En la modernidad, sin embargo, observa Raymond Aron al comentar a Clausewitz, la política en vez de contener la pasión la exacerba, y provee pretextos para mantenerla inflamada. Napoleón incendió el continente en nombre de la Revolución; Hitler lo hizo en nombre del pueblo alemán, y Stalin lo hizo en nombre del proletariado.
¿Hay algo semejante a eso en el conflicto de Israel con Hamas?
Desde luego que sí, puesto que Hamas y el yihadismo (no el pueblo palestino, sino el yihadismo de Hamas, una distinción que suele olvidarse) agrede a Israel en nombre de una ideología absoluta, una ideología que persigue objetivos iliberales, antidemocráticos y la desaparición de Israel de la faz de la tierra. No persigue, en otras palabras, solo suprimir a un pueblo (esto ya bastaría para oponérsele), sino que es contrario a todas las sociedades que se organizan en torno a derechos liberales.
Este rasgo —una ideología iliberal de parte de Hamas que alimenta una guerra absoluta— es el que parece estar presente en el conflicto cuyo escenario es hoy día Gaza.
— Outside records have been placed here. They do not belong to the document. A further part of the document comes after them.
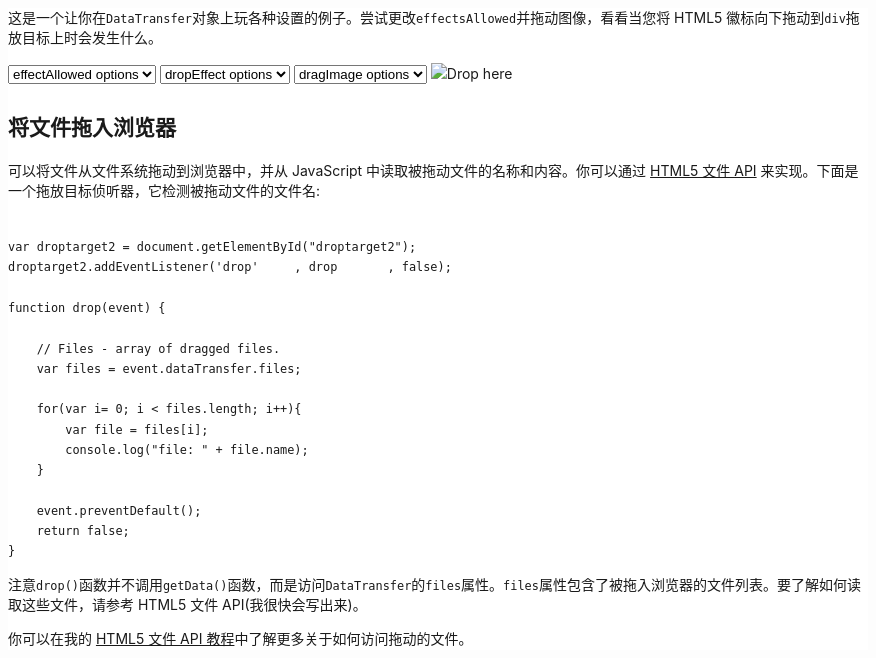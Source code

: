 这是一个让你在`DataTransfer`对象上玩各种设置的例子。尝试更改`effectsAllowed`并拖动图像，看看当您将 HTML5 徽标向下拖动到`div`拖放目标上时会发生什么。

<select id="effectAllowed"><option value="none">effectAllowed options</option> <option value="none">none</option> <option value="copy">copy</option> <option value="copyLink">copyLink</option> <option value="move">move</option> <option value="copyMove">copyMove</option> <option value="link">link</option> <option value="linkMove">linkMove</option> <option value="all">all</option> <option value="uninitialized">uninitialized</option></select> <select id="dropEffect"><option value="none">dropEffect options</option> <option value="none">none</option> <option value="copy">copy</option> <option value="move">move</option> <option value="link">link</option></select> <select id="dragImage"><option value="none">dragImage options</option> <option value="none">none</option> <option value="http://jenkov.com/images/screenshots/tutorials-screenshot.png">Screenshot</option> <option value="http://tutorials.jenkov.com/images/layout/small-portrait_mini.jpg">Portrait</option></select>
![](../Images/5a9a4bee32fddfe48b416ca711bd0f76.png)Drop here

## 将文件拖入浏览器

可以将文件从文件系统拖动到浏览器中，并从 JavaScript 中读取被拖动文件的名称和内容。你可以通过 [HTML5 文件 API](file-api.html) 来实现。下面是一个拖放目标侦听器，它检测被拖动文件的文件名:

```

var droptarget2 = document.getElementById("droptarget2");
droptarget2.addEventListener('drop'     , drop       , false);

function drop(event) {

    // Files - array of dragged files.
    var files = event.dataTransfer.files;

    for(var i= 0; i < files.length; i++){
        var file = files[i];
        console.log("file: " + file.name);
    }

    event.preventDefault();
    return false;
}

```

注意`drop()`函数并不调用`getData()`函数，而是访问`DataTransfer`的`files`属性。`files`属性包含了被拖入浏览器的文件列表。要了解如何读取这些文件，请参考 HTML5 文件 API(我很快会写出来)。

你可以在我的 [HTML5 文件 API 教程](file-api.html)中了解更多关于如何访问拖动的文件。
Y la crueldad que allí se observa, los estropicios que ocurren, la inhumanidad que se padece, se debe, no hay que olvidarlo, no a una disputa en torno a objetivos que la política pudiera disciplinar o contener, como sería una disputa territorial, sino a que uno de los partícipes, Hamas, sostiene una ideología, una variante del yihadismo, que ha empujado una guerra total y absoluta contra el Estado de Israel.
Mirado desde un punto de vista moral, no cabe ninguna duda de que tanto la muerte de palestinos como de israelíes debe ser condenada, y tampoco cabe dudar del igual derecho a existir de ambos pueblos, pero ello no puede hacer olvidar que en este caso se trata también de luchar y oponerse a una ideología, a un fanatismo y a una exaltación religiosa que si triunfara acabaría amagando las libertades y la democracia.
Es obvio —y hay que subrayarlo una y otra vez— que el pueblo palestino tiene derecho a un Estado y un territorio propio y autónomo; pero la afirmación de ese derecho no puede traducirse en negar el derecho de Israel no solo a defenderse, sino a luchar, no, claro, contra los palestinos, sino contra quienes camuflados en ese pueblo y sus anhelos nacionales han hecho de la desaparición de Israel un objetivo explícito, enarbolando ideales y puntos de vista que son totalmente contrarios a la democracia liberal y los derechos humanos, y que si por un azar desdichado lograran triunfar y expandirse, importarían un retroceso de siglos en los ideales que subyacen a los derechos humanos.
Por eso hay algo de absurdo y ridículo cuando en algunos países (incluido Chile), ciudadanos se manifiestan a favor de la agresión contra Israel, enarbolan banderas multicolor, el símbolo del orgullo gay, o hacen flamear emblemas feministas o reclaman el derecho a la protesta, olvidando así que los gays serían perseguidos, cualquier protesta, reprimida y las mujeres, envueltas y sometidas —hay que cruzar los dedos para que algo así no ocurra—, en un mundo donde Hamas y el yihadismo, a pretexto de defender los legítimos derechos de Palestina, lograra triunfar.